Exercise prompt: Only one stretch of the records below is wanted: the lines from the one holding "(14 - ஆவது கிளியுபதேசித்தவத்தியாயம்முற்றிற்று." through the one holding "The table below". Return it exactly, both ends included.

Plain-text document sources:

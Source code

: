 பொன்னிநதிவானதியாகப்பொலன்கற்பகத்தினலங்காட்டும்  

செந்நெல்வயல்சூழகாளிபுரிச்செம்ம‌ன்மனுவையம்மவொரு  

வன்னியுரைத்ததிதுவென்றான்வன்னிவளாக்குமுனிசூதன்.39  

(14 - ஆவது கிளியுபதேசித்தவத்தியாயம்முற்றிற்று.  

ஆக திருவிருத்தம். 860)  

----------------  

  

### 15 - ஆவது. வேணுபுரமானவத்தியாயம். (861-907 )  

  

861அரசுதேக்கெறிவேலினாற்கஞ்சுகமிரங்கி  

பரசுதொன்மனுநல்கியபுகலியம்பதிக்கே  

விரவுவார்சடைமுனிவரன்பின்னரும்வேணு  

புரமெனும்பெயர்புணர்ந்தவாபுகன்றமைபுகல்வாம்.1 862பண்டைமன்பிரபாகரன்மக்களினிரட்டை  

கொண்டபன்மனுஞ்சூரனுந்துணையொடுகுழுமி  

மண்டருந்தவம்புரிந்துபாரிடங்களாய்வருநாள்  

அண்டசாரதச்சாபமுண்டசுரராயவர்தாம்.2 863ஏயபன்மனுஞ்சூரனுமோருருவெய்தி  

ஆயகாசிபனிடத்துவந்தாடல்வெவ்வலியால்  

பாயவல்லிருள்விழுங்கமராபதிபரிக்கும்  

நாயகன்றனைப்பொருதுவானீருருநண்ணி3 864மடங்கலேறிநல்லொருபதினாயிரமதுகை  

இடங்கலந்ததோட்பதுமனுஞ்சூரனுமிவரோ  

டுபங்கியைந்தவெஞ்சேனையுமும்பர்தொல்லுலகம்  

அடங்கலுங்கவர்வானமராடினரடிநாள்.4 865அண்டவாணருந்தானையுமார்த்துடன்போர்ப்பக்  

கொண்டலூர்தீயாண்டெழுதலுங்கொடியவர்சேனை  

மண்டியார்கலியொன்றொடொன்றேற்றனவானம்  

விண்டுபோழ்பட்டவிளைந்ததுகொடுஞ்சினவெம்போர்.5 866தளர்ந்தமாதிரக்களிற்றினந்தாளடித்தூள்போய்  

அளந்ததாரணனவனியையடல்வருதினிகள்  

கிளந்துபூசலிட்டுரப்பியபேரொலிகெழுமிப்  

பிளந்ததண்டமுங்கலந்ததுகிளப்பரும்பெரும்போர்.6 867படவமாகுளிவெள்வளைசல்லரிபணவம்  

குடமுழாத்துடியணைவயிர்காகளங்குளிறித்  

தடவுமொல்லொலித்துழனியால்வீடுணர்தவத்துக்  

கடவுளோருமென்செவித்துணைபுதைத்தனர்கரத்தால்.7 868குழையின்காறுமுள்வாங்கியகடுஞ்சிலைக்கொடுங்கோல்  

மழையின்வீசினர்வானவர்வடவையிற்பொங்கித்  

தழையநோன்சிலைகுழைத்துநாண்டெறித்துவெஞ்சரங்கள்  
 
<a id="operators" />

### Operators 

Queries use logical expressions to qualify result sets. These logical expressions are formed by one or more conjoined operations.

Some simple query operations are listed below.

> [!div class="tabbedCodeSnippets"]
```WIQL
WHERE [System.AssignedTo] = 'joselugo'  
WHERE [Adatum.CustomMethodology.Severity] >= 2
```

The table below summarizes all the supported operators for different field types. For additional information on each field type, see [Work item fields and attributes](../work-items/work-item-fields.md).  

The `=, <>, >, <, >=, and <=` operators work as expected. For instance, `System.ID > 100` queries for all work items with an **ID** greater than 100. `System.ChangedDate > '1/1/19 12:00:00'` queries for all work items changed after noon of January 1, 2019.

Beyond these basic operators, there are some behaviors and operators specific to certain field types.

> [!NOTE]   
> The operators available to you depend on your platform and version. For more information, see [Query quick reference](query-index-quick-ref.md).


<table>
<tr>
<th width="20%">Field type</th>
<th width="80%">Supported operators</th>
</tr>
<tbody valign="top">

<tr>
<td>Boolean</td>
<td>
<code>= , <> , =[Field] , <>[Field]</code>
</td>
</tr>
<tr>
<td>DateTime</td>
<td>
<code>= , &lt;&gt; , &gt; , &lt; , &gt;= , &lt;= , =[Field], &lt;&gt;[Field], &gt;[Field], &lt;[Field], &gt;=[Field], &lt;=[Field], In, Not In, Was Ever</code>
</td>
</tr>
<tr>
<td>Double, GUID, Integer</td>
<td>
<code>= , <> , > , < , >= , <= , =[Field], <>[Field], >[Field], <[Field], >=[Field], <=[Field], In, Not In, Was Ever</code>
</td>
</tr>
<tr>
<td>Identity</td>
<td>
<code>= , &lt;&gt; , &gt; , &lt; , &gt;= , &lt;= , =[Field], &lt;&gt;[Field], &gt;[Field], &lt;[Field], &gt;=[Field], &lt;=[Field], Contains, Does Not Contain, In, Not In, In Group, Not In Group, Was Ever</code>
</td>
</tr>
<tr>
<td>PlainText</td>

Finished task:
(14 - ஆவது கிளியுபதேசித்தவத்தியாயம்முற்றிற்று.  

ஆக திருவிருத்தம். 860)  

----------------  

  

### 15 - ஆவது. வேணுபுரமானவத்தியாயம். (861-907 )  

  

861அரசுதேக்கெறிவேலினாற்கஞ்சுகமிரங்கி  

பரசுதொன்மனுநல்கியபுகலியம்பதிக்கே  

விரவுவார்சடைமுனிவரன்பின்னரும்வேணு  

புரமெனும்பெயர்புணர்ந்தவாபுகன்றமைபுகல்வாம்.1 862பண்டைமன்பிரபாகரன்மக்களினிரட்டை  

கொண்டபன்மனுஞ்சூரனுந்துணையொடுகுழுமி  

மண்டருந்தவம்புரிந்துபாரிடங்களாய்வருநாள்  

அண்டசாரதச்சாபமுண்டசுரராயவர்தாம்.2 863ஏயபன்மனுஞ்சூரனுமோருருவெய்தி  

ஆயகாசிபனிடத்துவந்தாடல்வெவ்வலியால்  

பாயவல்லிருள்விழுங்கமராபதிபரிக்கும்  

நாயகன்றனைப்பொருதுவானீருருநண்ணி3 864மடங்கலேறிநல்லொருபதினாயிரமதுகை  

இடங்கலந்ததோட்பதுமனுஞ்சூரனுமிவரோ  

டுபங்கியைந்தவெஞ்சேனையுமும்பர்தொல்லுலகம்  

அடங்கலுங்கவர்வானமராடினரடிநாள்.4 865அண்டவாணருந்தானையுமார்த்துடன்போர்ப்பக்  

கொண்டலூர்தீயாண்டெழுதலுங்கொடியவர்சேனை  

மண்டியார்கலியொன்றொடொன்றேற்றனவானம்  

விண்டுபோழ்பட்டவிளைந்ததுகொடுஞ்சினவெம்போர்.5 866தளர்ந்தமாதிரக்களிற்றினந்தாளடித்தூள்போய்  

அளந்ததாரணனவனியையடல்வருதினிகள்  

கிளந்துபூசலிட்டுரப்பியபேரொலிகெழுமிப்  

பிளந்ததண்டமுங்கலந்ததுகிளப்பரும்பெரும்போர்.6 867படவமாகுளிவெள்வளைசல்லரிபணவம்  

குடமுழாத்துடியணைவயிர்காகளங்குளிறித்  

தடவுமொல்லொலித்துழனியால்வீடுணர்தவத்துக்  

கடவுளோருமென்செவித்துணைபுதைத்தனர்கரத்தால்.7 868குழையின்காறுமுள்வாங்கியகடுஞ்சிலைக்கொடுங்கோல்  

மழையின்வீசினர்வானவர்வடவையிற்பொங்கித்  

தழையநோன்சிலைகுழைத்துநாண்டெறித்துவெஞ்சரங்கள்  
 
<a id="operators" />

### Operators 

Queries use logical expressions to qualify result sets. These logical expressions are formed by one or more conjoined operations.

Some simple query operations are listed below.

> [!div class="tabbedCodeSnippets"]
```WIQL
WHERE [System.AssignedTo] = 'joselugo'  
WHERE [Adatum.CustomMethodology.Severity] >= 2
```

The table below summarizes all the supported operators for different field types. For additional information on each field type, see [Work item fields and attributes](../work-items/work-item-fields.md).  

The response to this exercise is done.